Collected data
_ _ _ _ _

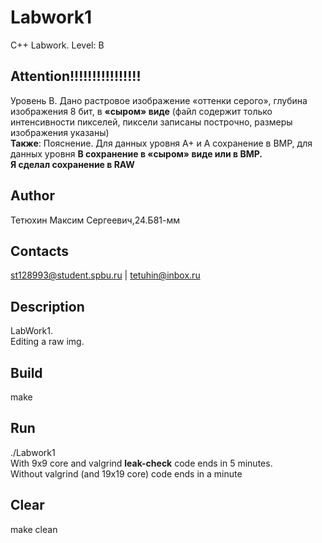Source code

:# Labwork1
C++ Labwork. Level: B
## Attention!!!!!!!!!!!!!!!!
Уровень B. Дано растровое изображение «оттенки серого», глубина изображения 8 бит, в 
**«сыром» виде** (файл содержит только интенсивности пикселей, пиксели записаны построчно,
размеры изображения указаны)\
**Также**: Пояснение. Для данных уровня A+ и A сохранение в BMP, для данных уровня **B сохранение в
«сыром» виде или в BMP.**\
**Я сделал сохранение в RAW**
## Author
Тетюхин Максим Сергеевич,24.Б81-мм
## Contacts
st128993@student.spbu.ru | tetuhin@inbox.ru
## Description
LabWork1.\
Editing a raw img.
## Build
make
## Run
./Labwork1\
With 9x9 core and valgrind **leak-check** code ends in 5 minutes.\
Without valgrind (and 19x19 core) code ends in a minute
## Clear
make clean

_ _ _ _ _

● What you will do
The answer must be all the lines above that hold the word "ends".

● Finished exercise
With 9x9 core and valgrind **leak-check** code ends in 5 minutes.\
Without valgrind (and 19x19 core) code ends in a minute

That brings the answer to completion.